Instructions to follow -> If a line of the records holds the word "sind", copy it out.

[Record extracts Boundary: Start]

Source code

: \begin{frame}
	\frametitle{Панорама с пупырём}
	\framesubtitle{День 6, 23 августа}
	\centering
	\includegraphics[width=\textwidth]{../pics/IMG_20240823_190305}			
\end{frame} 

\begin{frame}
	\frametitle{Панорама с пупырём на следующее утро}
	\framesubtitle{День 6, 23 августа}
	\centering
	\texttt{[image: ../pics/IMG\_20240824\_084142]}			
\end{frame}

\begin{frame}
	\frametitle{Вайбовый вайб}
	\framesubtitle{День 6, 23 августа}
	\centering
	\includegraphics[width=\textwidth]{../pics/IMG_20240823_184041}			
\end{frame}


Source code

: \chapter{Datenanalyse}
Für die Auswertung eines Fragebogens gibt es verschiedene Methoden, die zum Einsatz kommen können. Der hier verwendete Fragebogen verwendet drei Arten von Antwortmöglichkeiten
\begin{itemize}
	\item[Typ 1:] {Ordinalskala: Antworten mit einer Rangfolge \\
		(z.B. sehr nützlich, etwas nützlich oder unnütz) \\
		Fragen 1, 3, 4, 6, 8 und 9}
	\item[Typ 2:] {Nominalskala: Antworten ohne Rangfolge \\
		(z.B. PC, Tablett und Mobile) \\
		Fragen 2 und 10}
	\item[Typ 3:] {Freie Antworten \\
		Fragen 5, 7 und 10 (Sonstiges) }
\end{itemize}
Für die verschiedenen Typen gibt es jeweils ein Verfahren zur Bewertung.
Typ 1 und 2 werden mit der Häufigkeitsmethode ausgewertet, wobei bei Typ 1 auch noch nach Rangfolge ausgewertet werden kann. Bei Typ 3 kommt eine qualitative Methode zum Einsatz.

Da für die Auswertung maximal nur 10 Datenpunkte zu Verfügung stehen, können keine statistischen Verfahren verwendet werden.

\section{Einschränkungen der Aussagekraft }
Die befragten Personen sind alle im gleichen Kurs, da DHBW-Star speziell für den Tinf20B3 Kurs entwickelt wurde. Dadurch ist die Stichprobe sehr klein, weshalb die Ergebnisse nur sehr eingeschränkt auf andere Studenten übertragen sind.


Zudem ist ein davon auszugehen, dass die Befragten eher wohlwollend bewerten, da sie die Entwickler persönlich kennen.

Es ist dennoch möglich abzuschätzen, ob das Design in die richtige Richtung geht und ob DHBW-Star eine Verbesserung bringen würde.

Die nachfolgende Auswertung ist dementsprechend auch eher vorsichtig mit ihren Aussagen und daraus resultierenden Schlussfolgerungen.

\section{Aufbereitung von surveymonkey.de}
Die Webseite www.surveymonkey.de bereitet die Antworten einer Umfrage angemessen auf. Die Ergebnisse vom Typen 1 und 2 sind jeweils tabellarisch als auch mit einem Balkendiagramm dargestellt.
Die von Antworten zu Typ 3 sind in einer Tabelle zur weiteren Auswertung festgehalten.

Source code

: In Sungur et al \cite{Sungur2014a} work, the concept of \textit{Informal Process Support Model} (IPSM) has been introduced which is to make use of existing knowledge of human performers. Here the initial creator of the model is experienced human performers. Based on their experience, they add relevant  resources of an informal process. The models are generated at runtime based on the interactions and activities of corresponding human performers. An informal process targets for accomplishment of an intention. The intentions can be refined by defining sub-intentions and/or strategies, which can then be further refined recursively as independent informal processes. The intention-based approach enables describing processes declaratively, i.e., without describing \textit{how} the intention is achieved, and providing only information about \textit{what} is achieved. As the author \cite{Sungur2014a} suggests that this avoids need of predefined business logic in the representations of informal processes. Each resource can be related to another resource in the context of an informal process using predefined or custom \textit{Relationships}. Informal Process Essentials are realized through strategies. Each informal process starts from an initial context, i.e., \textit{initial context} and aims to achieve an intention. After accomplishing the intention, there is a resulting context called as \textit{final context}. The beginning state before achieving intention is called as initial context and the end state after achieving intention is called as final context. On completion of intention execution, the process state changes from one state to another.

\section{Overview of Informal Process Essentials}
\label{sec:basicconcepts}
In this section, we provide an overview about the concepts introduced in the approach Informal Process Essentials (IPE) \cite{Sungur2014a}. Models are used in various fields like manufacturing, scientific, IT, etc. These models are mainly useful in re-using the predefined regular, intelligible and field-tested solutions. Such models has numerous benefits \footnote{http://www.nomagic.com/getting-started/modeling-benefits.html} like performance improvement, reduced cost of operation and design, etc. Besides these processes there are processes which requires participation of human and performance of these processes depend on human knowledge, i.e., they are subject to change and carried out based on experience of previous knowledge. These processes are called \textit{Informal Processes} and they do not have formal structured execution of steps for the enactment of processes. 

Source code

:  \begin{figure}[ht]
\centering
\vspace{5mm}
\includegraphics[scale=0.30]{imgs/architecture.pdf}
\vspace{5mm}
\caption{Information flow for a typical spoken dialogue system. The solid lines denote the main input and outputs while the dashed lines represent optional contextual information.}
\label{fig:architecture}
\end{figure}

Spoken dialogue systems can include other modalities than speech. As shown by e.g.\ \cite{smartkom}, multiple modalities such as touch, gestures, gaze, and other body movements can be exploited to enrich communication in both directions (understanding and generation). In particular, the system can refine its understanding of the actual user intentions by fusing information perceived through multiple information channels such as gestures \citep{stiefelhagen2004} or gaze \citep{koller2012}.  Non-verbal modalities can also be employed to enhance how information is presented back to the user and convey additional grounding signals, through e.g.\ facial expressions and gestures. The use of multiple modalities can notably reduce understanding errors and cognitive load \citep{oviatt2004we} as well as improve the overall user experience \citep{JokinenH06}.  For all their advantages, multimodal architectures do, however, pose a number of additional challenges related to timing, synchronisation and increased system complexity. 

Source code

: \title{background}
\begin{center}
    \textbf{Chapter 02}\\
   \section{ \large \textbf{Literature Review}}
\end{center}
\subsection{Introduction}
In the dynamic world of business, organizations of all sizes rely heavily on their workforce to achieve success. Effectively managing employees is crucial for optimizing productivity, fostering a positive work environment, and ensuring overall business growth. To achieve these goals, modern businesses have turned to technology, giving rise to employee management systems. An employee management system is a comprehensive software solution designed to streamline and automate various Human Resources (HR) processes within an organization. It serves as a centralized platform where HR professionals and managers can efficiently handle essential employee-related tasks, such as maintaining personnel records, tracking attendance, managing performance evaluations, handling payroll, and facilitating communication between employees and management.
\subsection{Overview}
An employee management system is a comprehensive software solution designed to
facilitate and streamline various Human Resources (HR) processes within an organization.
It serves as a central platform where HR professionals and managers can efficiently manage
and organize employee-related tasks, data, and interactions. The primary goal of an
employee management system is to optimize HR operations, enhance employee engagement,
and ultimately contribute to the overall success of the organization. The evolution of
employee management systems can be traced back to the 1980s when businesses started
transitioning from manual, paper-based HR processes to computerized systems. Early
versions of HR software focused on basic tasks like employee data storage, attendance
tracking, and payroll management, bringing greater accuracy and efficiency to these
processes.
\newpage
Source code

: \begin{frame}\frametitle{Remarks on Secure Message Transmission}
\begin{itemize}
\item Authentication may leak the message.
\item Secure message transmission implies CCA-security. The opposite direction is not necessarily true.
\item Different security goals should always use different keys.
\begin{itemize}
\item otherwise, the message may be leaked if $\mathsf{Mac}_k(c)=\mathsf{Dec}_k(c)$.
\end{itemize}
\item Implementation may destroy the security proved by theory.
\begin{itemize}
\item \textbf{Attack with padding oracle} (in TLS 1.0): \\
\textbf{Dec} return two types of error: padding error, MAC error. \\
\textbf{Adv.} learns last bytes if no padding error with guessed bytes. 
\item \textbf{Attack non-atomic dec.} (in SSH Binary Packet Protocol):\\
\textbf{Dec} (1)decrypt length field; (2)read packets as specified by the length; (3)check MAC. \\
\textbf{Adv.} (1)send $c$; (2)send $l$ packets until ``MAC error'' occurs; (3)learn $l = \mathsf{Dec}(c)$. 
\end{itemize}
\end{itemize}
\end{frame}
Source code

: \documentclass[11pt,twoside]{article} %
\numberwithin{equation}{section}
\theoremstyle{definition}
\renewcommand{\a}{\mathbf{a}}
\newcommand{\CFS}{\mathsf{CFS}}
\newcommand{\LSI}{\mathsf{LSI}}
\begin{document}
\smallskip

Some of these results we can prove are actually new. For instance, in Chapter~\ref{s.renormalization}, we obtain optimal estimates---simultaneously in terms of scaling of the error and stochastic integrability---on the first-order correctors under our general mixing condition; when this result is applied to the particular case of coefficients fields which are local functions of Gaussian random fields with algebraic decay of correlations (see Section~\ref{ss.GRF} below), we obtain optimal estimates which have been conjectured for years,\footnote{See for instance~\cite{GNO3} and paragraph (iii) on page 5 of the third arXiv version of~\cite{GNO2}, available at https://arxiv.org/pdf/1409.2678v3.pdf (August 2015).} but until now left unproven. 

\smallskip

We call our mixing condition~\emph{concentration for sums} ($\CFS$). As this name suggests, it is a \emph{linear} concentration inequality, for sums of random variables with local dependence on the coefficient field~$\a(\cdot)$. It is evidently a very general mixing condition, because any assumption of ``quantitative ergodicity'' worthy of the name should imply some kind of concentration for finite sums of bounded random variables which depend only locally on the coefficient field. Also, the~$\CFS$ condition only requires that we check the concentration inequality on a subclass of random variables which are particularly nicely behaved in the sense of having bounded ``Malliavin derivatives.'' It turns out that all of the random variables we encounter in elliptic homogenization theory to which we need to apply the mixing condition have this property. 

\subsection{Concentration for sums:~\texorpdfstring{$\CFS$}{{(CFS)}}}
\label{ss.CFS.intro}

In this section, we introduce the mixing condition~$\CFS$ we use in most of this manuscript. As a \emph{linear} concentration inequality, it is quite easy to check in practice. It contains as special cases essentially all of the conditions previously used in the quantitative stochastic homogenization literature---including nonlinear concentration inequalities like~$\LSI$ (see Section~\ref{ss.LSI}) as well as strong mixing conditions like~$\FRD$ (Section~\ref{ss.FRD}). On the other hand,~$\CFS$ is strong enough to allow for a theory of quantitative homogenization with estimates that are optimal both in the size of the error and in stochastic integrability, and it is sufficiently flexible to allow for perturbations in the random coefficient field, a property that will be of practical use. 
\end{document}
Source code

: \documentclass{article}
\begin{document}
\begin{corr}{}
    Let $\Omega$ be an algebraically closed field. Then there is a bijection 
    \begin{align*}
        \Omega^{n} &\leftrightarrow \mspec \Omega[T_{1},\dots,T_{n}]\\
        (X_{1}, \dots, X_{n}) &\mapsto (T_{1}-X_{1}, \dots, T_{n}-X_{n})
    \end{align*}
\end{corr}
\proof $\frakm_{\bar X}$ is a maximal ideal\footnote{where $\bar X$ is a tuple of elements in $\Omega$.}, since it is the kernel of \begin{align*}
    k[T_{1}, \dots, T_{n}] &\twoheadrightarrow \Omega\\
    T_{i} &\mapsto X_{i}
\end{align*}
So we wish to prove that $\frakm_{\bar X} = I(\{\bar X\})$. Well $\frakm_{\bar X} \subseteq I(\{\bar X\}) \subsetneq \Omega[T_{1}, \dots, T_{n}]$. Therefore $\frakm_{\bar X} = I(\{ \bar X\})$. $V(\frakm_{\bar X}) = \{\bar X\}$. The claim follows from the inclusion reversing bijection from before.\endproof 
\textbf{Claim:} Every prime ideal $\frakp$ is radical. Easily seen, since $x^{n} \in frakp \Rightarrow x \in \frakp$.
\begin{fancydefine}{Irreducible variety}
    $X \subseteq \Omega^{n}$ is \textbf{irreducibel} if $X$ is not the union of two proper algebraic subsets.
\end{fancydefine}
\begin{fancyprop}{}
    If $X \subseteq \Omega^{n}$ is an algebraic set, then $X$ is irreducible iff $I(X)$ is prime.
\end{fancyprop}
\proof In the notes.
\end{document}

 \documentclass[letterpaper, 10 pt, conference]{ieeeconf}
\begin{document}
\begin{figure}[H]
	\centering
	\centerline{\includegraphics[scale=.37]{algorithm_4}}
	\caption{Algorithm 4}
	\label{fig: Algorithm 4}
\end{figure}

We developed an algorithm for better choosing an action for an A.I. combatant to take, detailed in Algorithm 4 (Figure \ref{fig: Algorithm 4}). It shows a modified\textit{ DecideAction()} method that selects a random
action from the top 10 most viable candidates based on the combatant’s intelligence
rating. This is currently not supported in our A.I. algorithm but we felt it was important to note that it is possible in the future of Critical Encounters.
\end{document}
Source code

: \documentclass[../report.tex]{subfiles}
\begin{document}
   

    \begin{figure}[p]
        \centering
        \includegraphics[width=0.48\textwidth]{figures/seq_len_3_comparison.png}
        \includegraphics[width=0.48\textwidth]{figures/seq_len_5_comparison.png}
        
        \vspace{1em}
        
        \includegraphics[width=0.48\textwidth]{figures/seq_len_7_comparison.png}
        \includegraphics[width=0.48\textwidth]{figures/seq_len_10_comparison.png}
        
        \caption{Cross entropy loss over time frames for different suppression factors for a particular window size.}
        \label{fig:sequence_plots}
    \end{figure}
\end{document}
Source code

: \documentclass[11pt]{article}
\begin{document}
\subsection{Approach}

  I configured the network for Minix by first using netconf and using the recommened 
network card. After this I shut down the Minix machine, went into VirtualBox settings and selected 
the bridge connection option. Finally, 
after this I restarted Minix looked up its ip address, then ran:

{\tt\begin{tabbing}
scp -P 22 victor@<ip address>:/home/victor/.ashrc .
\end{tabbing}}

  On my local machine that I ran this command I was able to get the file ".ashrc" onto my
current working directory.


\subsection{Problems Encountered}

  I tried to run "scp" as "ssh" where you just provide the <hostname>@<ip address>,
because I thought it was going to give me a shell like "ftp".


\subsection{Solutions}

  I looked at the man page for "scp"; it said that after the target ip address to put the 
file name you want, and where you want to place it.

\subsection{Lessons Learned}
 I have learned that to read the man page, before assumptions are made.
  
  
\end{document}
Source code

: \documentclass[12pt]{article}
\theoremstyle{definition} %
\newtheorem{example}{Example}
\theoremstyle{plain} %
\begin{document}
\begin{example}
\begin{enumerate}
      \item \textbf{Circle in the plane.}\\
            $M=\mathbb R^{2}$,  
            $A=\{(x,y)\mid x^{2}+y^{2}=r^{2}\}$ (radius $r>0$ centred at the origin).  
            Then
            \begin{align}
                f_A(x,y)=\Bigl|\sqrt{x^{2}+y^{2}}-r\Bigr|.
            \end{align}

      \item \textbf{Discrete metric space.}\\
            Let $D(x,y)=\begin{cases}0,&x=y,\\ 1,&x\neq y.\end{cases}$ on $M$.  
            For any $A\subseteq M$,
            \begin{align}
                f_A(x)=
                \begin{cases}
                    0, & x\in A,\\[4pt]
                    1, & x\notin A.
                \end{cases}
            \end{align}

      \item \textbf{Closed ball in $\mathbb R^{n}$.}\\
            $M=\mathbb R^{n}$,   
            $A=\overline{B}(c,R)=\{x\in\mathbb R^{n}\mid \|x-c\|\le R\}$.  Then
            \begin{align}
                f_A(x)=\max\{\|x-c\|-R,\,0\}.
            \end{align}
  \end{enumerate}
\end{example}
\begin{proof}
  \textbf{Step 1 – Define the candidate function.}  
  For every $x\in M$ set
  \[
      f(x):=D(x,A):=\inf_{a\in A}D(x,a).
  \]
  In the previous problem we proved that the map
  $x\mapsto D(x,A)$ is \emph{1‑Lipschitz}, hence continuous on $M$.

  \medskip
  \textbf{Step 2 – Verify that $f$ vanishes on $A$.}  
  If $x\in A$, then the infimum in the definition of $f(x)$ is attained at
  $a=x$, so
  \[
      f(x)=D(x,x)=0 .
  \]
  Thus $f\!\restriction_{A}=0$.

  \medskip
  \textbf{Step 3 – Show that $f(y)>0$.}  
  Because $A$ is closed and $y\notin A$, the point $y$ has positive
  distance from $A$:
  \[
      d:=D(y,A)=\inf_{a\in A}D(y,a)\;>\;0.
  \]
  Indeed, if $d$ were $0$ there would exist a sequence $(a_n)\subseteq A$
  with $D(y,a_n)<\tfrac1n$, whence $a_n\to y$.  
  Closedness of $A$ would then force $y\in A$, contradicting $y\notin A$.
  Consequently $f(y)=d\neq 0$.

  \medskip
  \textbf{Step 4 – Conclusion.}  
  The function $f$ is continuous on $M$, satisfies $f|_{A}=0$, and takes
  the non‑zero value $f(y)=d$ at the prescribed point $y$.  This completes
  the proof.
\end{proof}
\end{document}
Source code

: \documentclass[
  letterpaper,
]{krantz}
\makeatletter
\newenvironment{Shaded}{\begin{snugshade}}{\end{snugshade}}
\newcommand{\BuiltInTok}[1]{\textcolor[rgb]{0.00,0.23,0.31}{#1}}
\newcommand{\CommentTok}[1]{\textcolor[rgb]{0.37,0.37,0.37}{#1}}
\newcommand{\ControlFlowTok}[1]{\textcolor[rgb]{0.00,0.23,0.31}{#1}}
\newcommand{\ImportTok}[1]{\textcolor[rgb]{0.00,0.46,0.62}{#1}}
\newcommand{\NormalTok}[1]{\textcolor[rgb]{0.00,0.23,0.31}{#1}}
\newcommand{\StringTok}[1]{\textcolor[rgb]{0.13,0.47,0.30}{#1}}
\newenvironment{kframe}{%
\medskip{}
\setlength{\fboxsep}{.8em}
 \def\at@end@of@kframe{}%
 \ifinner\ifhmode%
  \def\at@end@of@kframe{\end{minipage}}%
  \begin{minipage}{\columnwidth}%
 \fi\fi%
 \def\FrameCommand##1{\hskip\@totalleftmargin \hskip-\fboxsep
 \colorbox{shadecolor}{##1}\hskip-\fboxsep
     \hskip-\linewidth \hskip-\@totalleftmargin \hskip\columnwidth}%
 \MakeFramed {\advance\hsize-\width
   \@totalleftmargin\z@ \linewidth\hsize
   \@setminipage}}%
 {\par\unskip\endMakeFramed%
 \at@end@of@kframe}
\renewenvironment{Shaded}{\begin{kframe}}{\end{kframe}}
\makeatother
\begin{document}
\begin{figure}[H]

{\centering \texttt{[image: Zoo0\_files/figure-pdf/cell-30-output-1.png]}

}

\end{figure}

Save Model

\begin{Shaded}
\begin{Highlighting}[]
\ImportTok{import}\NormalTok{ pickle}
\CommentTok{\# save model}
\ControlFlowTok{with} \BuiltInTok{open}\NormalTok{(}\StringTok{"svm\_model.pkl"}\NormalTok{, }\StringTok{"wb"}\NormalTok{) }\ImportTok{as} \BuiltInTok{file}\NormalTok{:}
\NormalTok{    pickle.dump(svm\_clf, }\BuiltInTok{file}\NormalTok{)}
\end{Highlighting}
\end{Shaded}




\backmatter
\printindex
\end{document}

[Record extracts Boundary: End]

Answer to this problem ->
Die befragten Personen sind alle im gleichen Kurs, da DHBW-Star speziell für den Tinf20B3 Kurs entwickelt wurde. Dadurch ist die Stichprobe sehr klein, weshalb die Ergebnisse nur sehr eingeschränkt auf andere Studenten übertragen sind.
Die Webseite www.surveymonkey.de bereitet die Antworten einer Umfrage angemessen auf. Die Ergebnisse vom Typen 1 und 2 sind jeweils tabellarisch als auch mit einem Balkendiagramm dargestellt.
Die von Antworten zu Typ 3 sind in einer Tabelle zur weiteren Auswertung festgehalten.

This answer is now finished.